Tuesday, November 1, 2011



When the Nobel Prize-winning psychologist Daniel Kahneman was a young man, he led a committee to write a new part of the curriculum for Israeli high schools. The committee worked for a year, and Kahneman asked his colleagues how long they thought the rest of the project would take. Their estimates were around two years. Kahneman then asked the most experienced among them how long such work took other curriculum committees. The gentleman pointed out that roughly 40 percent of the committees never finished their work at all. But what about those that did finish? The gentleman reported that he had never seen a committee finish in less than seven years and never in more than 10. This was bad news. They might fail to finish a task that they thought would be done in three years. At best, the project might consume eight or nine years. Yet this information didn’t affect those on the team at all.
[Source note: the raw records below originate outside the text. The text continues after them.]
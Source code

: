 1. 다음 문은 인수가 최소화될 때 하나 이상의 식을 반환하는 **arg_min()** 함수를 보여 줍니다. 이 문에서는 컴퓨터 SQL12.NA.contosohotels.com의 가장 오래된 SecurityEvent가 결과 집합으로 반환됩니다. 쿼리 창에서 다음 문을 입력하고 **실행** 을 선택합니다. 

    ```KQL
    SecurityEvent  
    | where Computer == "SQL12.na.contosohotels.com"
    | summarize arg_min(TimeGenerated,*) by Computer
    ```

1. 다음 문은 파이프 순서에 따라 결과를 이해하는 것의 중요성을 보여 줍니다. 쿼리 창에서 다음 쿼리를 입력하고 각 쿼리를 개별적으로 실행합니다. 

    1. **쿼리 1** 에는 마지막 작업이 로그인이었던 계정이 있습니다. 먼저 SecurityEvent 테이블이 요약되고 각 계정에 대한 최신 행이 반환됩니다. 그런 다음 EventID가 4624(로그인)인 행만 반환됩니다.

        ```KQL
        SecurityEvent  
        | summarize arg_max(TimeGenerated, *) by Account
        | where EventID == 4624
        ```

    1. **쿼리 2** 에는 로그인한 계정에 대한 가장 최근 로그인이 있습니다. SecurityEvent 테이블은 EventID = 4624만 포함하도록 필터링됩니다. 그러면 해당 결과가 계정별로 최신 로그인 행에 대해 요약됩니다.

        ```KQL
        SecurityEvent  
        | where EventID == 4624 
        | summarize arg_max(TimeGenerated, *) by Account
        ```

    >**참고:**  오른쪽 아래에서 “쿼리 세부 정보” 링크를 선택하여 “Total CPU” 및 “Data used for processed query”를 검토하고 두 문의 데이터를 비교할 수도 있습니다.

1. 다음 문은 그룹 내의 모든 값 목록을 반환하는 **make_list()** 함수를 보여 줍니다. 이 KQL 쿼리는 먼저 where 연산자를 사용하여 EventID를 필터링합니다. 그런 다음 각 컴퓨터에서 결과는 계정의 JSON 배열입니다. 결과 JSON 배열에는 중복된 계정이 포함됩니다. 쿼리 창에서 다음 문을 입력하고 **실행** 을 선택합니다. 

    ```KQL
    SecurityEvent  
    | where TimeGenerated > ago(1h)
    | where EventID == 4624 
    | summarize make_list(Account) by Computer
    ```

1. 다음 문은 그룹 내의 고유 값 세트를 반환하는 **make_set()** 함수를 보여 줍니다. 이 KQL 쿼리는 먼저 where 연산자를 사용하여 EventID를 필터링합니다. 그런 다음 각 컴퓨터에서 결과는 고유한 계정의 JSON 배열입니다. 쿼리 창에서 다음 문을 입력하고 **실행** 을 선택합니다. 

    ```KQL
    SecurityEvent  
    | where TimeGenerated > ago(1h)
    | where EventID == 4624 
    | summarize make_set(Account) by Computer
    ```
They carried on, assuming that though others might fail or dally, surely they wouldn’t. As it turned out, their project took eight years to finish. By the time it was done, the Ministry of Education had lost interest, and the curriculum was never used. In his forthcoming book, “Thinking, Fast and Slow” . . . Kahneman calls this the planning fallacy. Most people overrate their own abilities and exaggerate their capacity to shape the future. That’s fine. Optimistic people rise in this world. The problem comes when these optimists don’t look at themselves objectively from the outside. The planning fallacy is failing to think realistically about where you fit in the distribution of people like you. As Kahneman puts it, “People who have information about an individual case rarely feel the need to know the statistics of the class to which the case belongs.”